I'm not sure if this is a duplicate of the other PyPy memory questions, but here I'll provide a concrete example.

from __future__ import division

def mul_inv(a, m):
    """Modular multiplicative inverse, a^-1 mod m. Credit: rosettacode.org"""
    m0 = m
    x0, x1 = 0, 1
    if m == 1: return 1
    while a > 1:
        assert m != 0, "a and m must be coprime"
        q = a // m
        a, m = m, a%m
        x0, x1 = x1 - q * x0, x0
    if x1 < 0: x1 += m0
    return x1


M = 1000000009
L = 10**8

bin2 = [0] * L
bin2[0] = 1
for n in range(L-1):
    bin2[n+1] = (bin2[n] * (4*n + 2) * mul_inv(n+1, M)) % M
    if n % 10**5 == 0: print(n, bin2[n])

print(bin2[:20])

With python 3.6, the program uses 3-4 GB at most and runs to completion (Armin Rigo's list change doesn't change this significantly). With python 2.7.13 running PyPy 5.10.0, the program reaches 8 GB (how much RAM I have) quickly and freezes. Even with gc.collect() calls the program runs out of memory when n is about 3.5 * 10^7.

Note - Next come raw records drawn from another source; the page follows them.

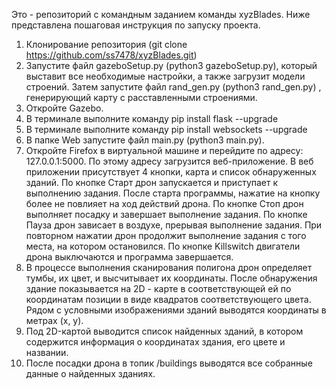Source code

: Это - репозиторий с командным заданием команды xyzBlades. 
Ниже представлена пошаговая инструкция по запуску проекта.
1. Клонирование репозитория (git clone https://github.com/ss7478/xyzBlades.git)
2. Запустите файл gazeboSetup.py (python3 gazeboSetup.py), который выставит все необходимые настройки, а также загрузит модели строений. Затем запустите файл rand_gen.py (python3 rand_gen.py) , генерирующий карту с расставленными строениями.
3. Откройте Gazebo.
4. В терминале выполните команду pip install flask --upgrade
5. В терминале выполните команду pip install websockets --upgrade
6. В папке Web запустите файл main.py  (python3 main.py).
8. Откройте Firefox в виртуальной машине и перейдите по адресу: 127.0.0.1:5000. По этому адресу загрузится веб-приложение.
     В веб приложении присутствует 4 кнопки, карта и список обнаруженных зданий.
       По кнопке Старт дрон запускается и приступает к выполнению задания. После старта программы, нажатие на кнопку более не повлияет на ход действий дрона.
       По кнопке Стоп дрон выполняет посадку и завершает выполнение задания.
       По кнопке Пауза дрон зависает в воздухе, прерывая выполнение задания. При повторном нажатии дрон продолжит выполнение задания с того места, на котором остановился.
       По кнопке Killswitch двигатели дрона выключаются и программа завершается.
9. В процессе выполнения сканирования полигона дрон определяет тумбы, их цвет, и высчитывает их координаты. После обнаружения здание показывается на 2D - карте в
   соответствующей ей по координатам позиции в виде квадратов соответствующего цвета. Рядом с условными изображениями зданий выводятся координаты в метрах (x, y).
10. Под 2D-картой выводится список найденных зданий, в котором содержится информация о координатах здания, его цвете и названии.
11. После посадки дрона в топик /buildings выводятся все собранные данные о найденных зданиях.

Where is this memory usage coming from? The only large memory usage should be initializing bin2 as a 10^8 int list. Nothing else should be increasing the memory usage, under the assumption that all the local variables in mul_inv are garbage collected.

Solution

Oops, it's a bad case of the optimization for lists of integers. The problem is that this starts as a list of ints:

bin2 = [0] * L

This is internally stored as an array of ints. It's usually much more compact, even though in this case it doesn't change anything---because on CPython it's a list containing L copies of the same object 0.

But the problem is that pretty soon, we store a long in the list. At this point, we need to turn the whole list into the generic kind that can store anything. But! The problem is that we see 100 million zeroes, and so we create 100 million 0 objects. This creates instantly 3 GB of memory pressure for nothing, in addition to 800MB for the list itself.

We can check that the problem doesn't occur if we initialize the list like this, so that it really contains 100 million times the same object:

bin2 = [0L] * L     # Python 2.x
bin2[0] = 1

That said, in your example you don't need the list to contain 100 million elements in the first place. You can initialize it as:

bin2 = [1]

and use bin2.append(). This lets the program start much more quickly and without any large memory usage near the beginning.

Note that PyPy3 still uses more memory than CPython3.